(Data items)

• • • •

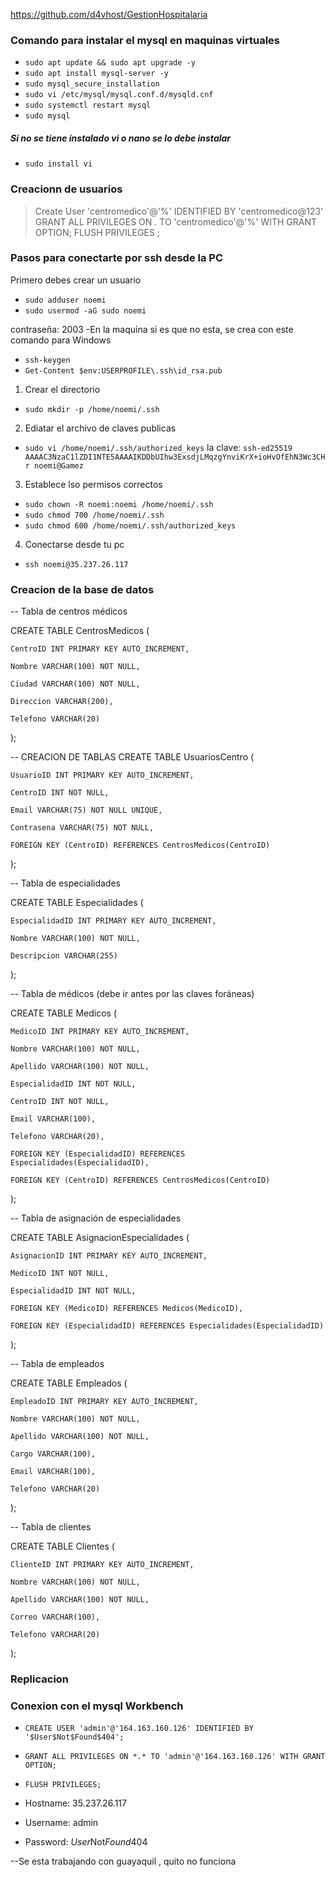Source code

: 
https://github.com/d4vhost/GestionHospitalaria

### Comando para instalar el mysql en maquinas virtuales 
- `sudo apt update && sudo apt upgrade -y`
- `sudo apt install mysql-server -y`
- `sudo mysql_secure_installation`
- `sudo vi /etc/mysql/mysql.conf.d/mysqld.cnf`
- `sudo systemctl restart mysql`
- `sudo mysql`
##### Si no se tiene instalado vi o nano se lo debe instalar 
- `sudo install vi`
### Creacionn de usuarios 
> Create User 'centromedico'@'%' IDENTIFIED BY 'centromedico@123'
> GRANT ALL PRIVILEGES ON *.* TO 'centromedico'@'%' WITH GRANT OPTION;
> FLUSH PRIVILEGES	;

### Pasos para conectarte por ssh desde la PC
Primero debes crear un usuario 
- `sudo adduser noemi`
- `sudo usermod -aG sudo noemi`

contraseña: 2003
-En la maquina si es que no esta, se crea con este comando para Windows
- `ssh-keygen`
- `Get-Content $env:USERPROFILE\.ssh\id_rsa.pub`
1. Crear el directorio
- `sudo mkdir -p /home/noemi/.ssh`
2. Ediatar el archivo de claves publicas
- `sudo vi /home/noemi/.ssh/authorized_keys`
 la clave: 
`ssh-ed25519 AAAAC3NzaC1lZDI1NTE5AAAAIKDDbUIhw3ExsdjLMqzgYnviKrX+ioHvOfEhN3Wc3CHr noemi@Gamez`
3. Establece lso permisos correctos
- `sudo chown -R noemi:noemi /home/noemi/.ssh`
- `sudo chmod 700 /home/noemi/.ssh`
- `sudo chmod 600 /home/noemi/.ssh/authorized_keys`

4. Conectarse desde tu pc
- `ssh noemi@35.237.26.117`


### Creacion de la base de datos 

-- Tabla de centros médicos 

CREATE TABLE CentrosMedicos ( 

    CentroID INT PRIMARY KEY AUTO_INCREMENT, 

    Nombre VARCHAR(100) NOT NULL, 

    Ciudad VARCHAR(100) NOT NULL, 

    Direccion VARCHAR(200), 

    Telefono VARCHAR(20) 

); 

-- CREACION DE TABLAS 
CREATE TABLE UsuariosCentro ( 

    UsuarioID INT PRIMARY KEY AUTO_INCREMENT, 

    CentroID INT NOT NULL, 

    Email VARCHAR(75) NOT NULL UNIQUE, 

    Contrasena VARCHAR(75) NOT NULL, 

    FOREIGN KEY (CentroID) REFERENCES CentrosMedicos(CentroID) 

); 



-- Tabla de especialidades 

CREATE TABLE Especialidades ( 

    EspecialidadID INT PRIMARY KEY AUTO_INCREMENT, 

    Nombre VARCHAR(100) NOT NULL, 

    Descripcion VARCHAR(255) 

); 

-- Tabla de médicos (debe ir antes por las claves foráneas) 

CREATE TABLE Medicos ( 

    MedicoID INT PRIMARY KEY AUTO_INCREMENT, 

    Nombre VARCHAR(100) NOT NULL, 

    Apellido VARCHAR(100) NOT NULL, 

    EspecialidadID INT NOT NULL, 

    CentroID INT NOT NULL, 

    Email VARCHAR(100), 

    Telefono VARCHAR(20), 

    FOREIGN KEY (EspecialidadID) REFERENCES Especialidades(EspecialidadID), 

    FOREIGN KEY (CentroID) REFERENCES CentrosMedicos(CentroID) 

); 

-- Tabla de asignación de especialidades 

CREATE TABLE AsignacionEspecialidades ( 

    AsignacionID INT PRIMARY KEY AUTO_INCREMENT, 

    MedicoID INT NOT NULL, 

    EspecialidadID INT NOT NULL, 

    FOREIGN KEY (MedicoID) REFERENCES Medicos(MedicoID), 

    FOREIGN KEY (EspecialidadID) REFERENCES Especialidades(EspecialidadID) 

); 

-- Tabla de empleados 

CREATE TABLE Empleados ( 

    EmpleadoID INT PRIMARY KEY AUTO_INCREMENT, 

    Nombre VARCHAR(100) NOT NULL, 

    Apellido VARCHAR(100) NOT NULL, 

    Cargo VARCHAR(100), 

    Email VARCHAR(100), 

    Telefono VARCHAR(20) 

); 

-- Tabla de clientes 

CREATE TABLE Clientes ( 

    ClienteID INT PRIMARY KEY AUTO_INCREMENT, 

    Nombre VARCHAR(100) NOT NULL, 

    Apellido VARCHAR(100) NOT NULL, 

    Correo VARCHAR(100), 

    Telefono VARCHAR(20) 

); 
  
  
### Replicacion 

### Conexion con el mysql Workbench
- `CREATE USER 'admin'@'164.163.160.126' IDENTIFIED BY '$User$Not$Found$404';`
- `GRANT ALL PRIVILEGES ON *.* TO 'admin'@'164.163.160.126' WITH GRANT OPTION;`
- `FLUSH PRIVILEGES;`

- Hostname: 35.237.26.117
- Username: admin 
- Password: $User$Not$Found$404

--Se esta trabajando con guayaquil , quito no funciona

• • • •

» TRY IT
Please give all of the data again, exact and free of pictures.

» RESPONSE BELOW
Source code

: 
https://github.com/d4vhost/GestionHospitalaria

### Comando para instalar el mysql en maquinas virtuales 
- `sudo apt update && sudo apt upgrade -y`
- `sudo apt install mysql-server -y`
- `sudo mysql_secure_installation`
- `sudo vi /etc/mysql/mysql.conf.d/mysqld.cnf`
- `sudo systemctl restart mysql`
- `sudo mysql`
##### Si no se tiene instalado vi o nano se lo debe instalar 
- `sudo install vi`
### Creacionn de usuarios 
> Create User 'centromedico'@'%' IDENTIFIED BY 'centromedico@123'
> GRANT ALL PRIVILEGES ON *.* TO 'centromedico'@'%' WITH GRANT OPTION;
> FLUSH PRIVILEGES	;

### Pasos para conectarte por ssh desde la PC
Primero debes crear un usuario 
- `sudo adduser noemi`
- `sudo usermod -aG sudo noemi`

contraseña: 2003
-En la maquina si es que no esta, se crea con este comando para Windows
- `ssh-keygen`
- `Get-Content $env:USERPROFILE\.ssh\id_rsa.pub`
1. Crear el directorio
- `sudo mkdir -p /home/noemi/.ssh`
2. Ediatar el archivo de claves publicas
- `sudo vi /home/noemi/.ssh/authorized_keys`
 la clave: 
`ssh-ed25519 AAAAC3NzaC1lZDI1NTE5AAAAIKDDbUIhw3ExsdjLMqzgYnviKrX+ioHvOfEhN3Wc3CHr noemi@Gamez`
3. Establece lso permisos correctos
- `sudo chown -R noemi:noemi /home/noemi/.ssh`
- `sudo chmod 700 /home/noemi/.ssh`
- `sudo chmod 600 /home/noemi/.ssh/authorized_keys`

4. Conectarse desde tu pc
- `ssh noemi@35.237.26.117`


### Creacion de la base de datos 

-- Tabla de centros médicos 

CREATE TABLE CentrosMedicos ( 

    CentroID INT PRIMARY KEY AUTO_INCREMENT, 

    Nombre VARCHAR(100) NOT NULL, 

    Ciudad VARCHAR(100) NOT NULL, 

    Direccion VARCHAR(200), 

    Telefono VARCHAR(20) 

); 

-- CREACION DE TABLAS 
CREATE TABLE UsuariosCentro ( 

    UsuarioID INT PRIMARY KEY AUTO_INCREMENT, 

    CentroID INT NOT NULL, 

    Email VARCHAR(75) NOT NULL UNIQUE, 

    Contrasena VARCHAR(75) NOT NULL, 

    FOREIGN KEY (CentroID) REFERENCES CentrosMedicos(CentroID) 

); 



-- Tabla de especialidades 

CREATE TABLE Especialidades ( 

    EspecialidadID INT PRIMARY KEY AUTO_INCREMENT, 

    Nombre VARCHAR(100) NOT NULL, 

    Descripcion VARCHAR(255) 

); 

-- Tabla de médicos (debe ir antes por las claves foráneas) 

CREATE TABLE Medicos ( 

    MedicoID INT PRIMARY KEY AUTO_INCREMENT, 

    Nombre VARCHAR(100) NOT NULL, 

    Apellido VARCHAR(100) NOT NULL, 

    EspecialidadID INT NOT NULL, 

    CentroID INT NOT NULL, 

    Email VARCHAR(100), 

    Telefono VARCHAR(20), 

    FOREIGN KEY (EspecialidadID) REFERENCES Especialidades(EspecialidadID), 

    FOREIGN KEY (CentroID) REFERENCES CentrosMedicos(CentroID) 

); 

-- Tabla de asignación de especialidades 

CREATE TABLE AsignacionEspecialidades ( 

    AsignacionID INT PRIMARY KEY AUTO_INCREMENT, 

    MedicoID INT NOT NULL, 

    EspecialidadID INT NOT NULL, 

    FOREIGN KEY (MedicoID) REFERENCES Medicos(MedicoID), 

    FOREIGN KEY (EspecialidadID) REFERENCES Especialidades(EspecialidadID) 

); 

-- Tabla de empleados 

CREATE TABLE Empleados ( 

    EmpleadoID INT PRIMARY KEY AUTO_INCREMENT, 

    Nombre VARCHAR(100) NOT NULL, 

    Apellido VARCHAR(100) NOT NULL, 

    Cargo VARCHAR(100), 

    Email VARCHAR(100), 

    Telefono VARCHAR(20) 

); 

-- Tabla de clientes 

CREATE TABLE Clientes ( 

    ClienteID INT PRIMARY KEY AUTO_INCREMENT, 

    Nombre VARCHAR(100) NOT NULL, 

    Apellido VARCHAR(100) NOT NULL, 

    Correo VARCHAR(100), 

    Telefono VARCHAR(20) 

); 
  
  
### Replicacion 

### Conexion con el mysql Workbench
- `CREATE USER 'admin'@'164.163.160.126' IDENTIFIED BY '$User$Not$Found$404';`
- `GRANT ALL PRIVILEGES ON *.* TO 'admin'@'164.163.160.126' WITH GRANT OPTION;`
- `FLUSH PRIVILEGES;`

- Hostname: 35.237.26.117
- Username: admin 
- Password: $User$Not$Found$404

--Se esta trabajando con guayaquil , quito no funciona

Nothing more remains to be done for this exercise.